Hello
I have a custom dataset that looks like this:
age gender genre(output)
-- ------ -------------
20 1 HipHop
26 1 Jazz
31 0 Classical
20 0 Dance
Priorly, I used this method for splitting:
X = df.drop(columns=["genre"])
y = df["genre"]
X_train, X_test, y_train, y_test = train_test_split(X, y, test_size=0.2)
Now, I would like to split the data to train_set and test_set, using random_split, like this, so I changed it to this:
fileName="dataset.csv"
custom_dataset = None
with open(fileName, 'r') as f:
custom_dataset = f.readlines()
client_dataset = torch.utils.data.Subset(custom_dataset, range(0, len(custom_dataset), 2))

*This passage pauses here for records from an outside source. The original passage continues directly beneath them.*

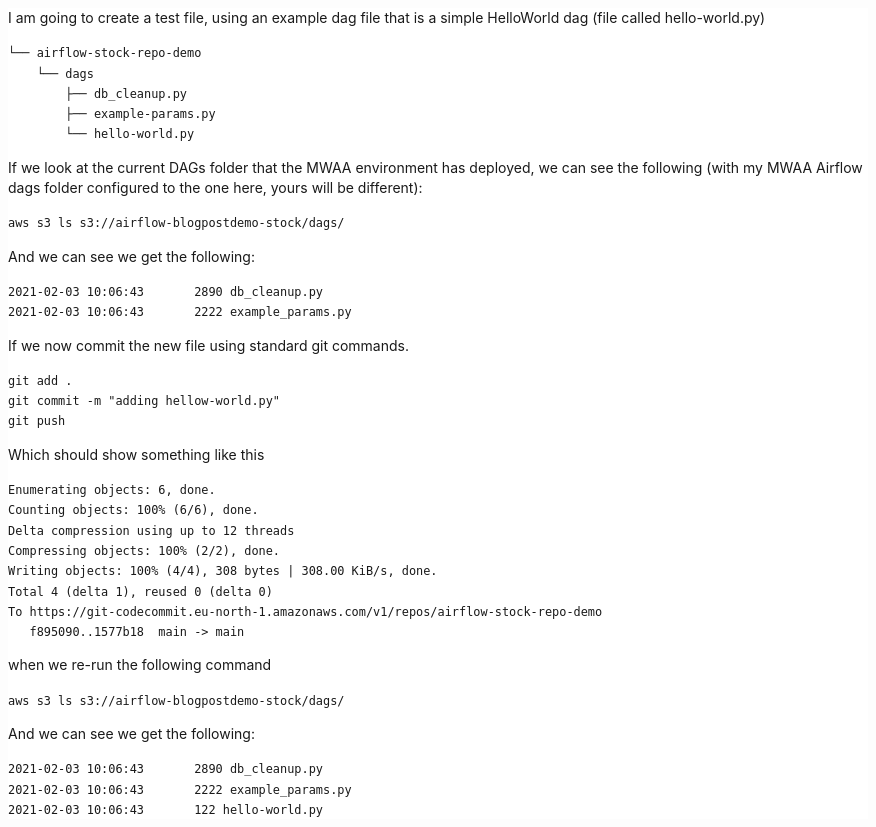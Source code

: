 I am going to create a test file, using an example dag file that is a simple HelloWorld dag (file called hello-world.py)

```
└── airflow-stock-repo-demo
    └── dags
        ├── db_cleanup.py
        ├── example-params.py
        └── hello-world.py
```

If we look at the current DAGs folder that the MWAA environment has deployed, we can see the following (with my MWAA Airflow dags folder configured to the one here, yours will be different):

```
aws s3 ls s3://airflow-blogpostdemo-stock/dags/
```

And we can see we get the following:

```
2021-02-03 10:06:43       2890 db_cleanup.py
2021-02-03 10:06:43       2222 example_params.py
```

If we now commit the new file using standard git commands.

```
git add .
git commit -m "adding hellow-world.py"
git push
```
Which should show something like this

```
Enumerating objects: 6, done.
Counting objects: 100% (6/6), done.
Delta compression using up to 12 threads
Compressing objects: 100% (2/2), done.
Writing objects: 100% (4/4), 308 bytes | 308.00 KiB/s, done.
Total 4 (delta 1), reused 0 (delta 0)
To https://git-codecommit.eu-north-1.amazonaws.com/v1/repos/airflow-stock-repo-demo
   f895090..1577b18  main -> main
```

when we re-run the following command

```
aws s3 ls s3://airflow-blogpostdemo-stock/dags/
```

And we can see we get the following:

```
2021-02-03 10:06:43       2890 db_cleanup.py
2021-02-03 10:06:43       2222 example_params.py
2021-02-03 10:06:43       122 hello-world.py

```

val_samples_num = int(len(client_dataset) * valset_ratio)
test_samples_num = int(len(client_dataset) * testset_ratio)
train_samples_num = len(client_dataset) - val_samples_num - test_samples_num
trainset, valset, testset = random_split( client_dataset, [train_samples_num, val_samples_num, test_samples_num] )
But I keep getting this error:
for x, y in dataloader:
ValueError: too many values to unpack (expected 2)
I believe the approach to get the custom dataset in the middle of the routine is not right, and I would appreciate for any advice.
Thanks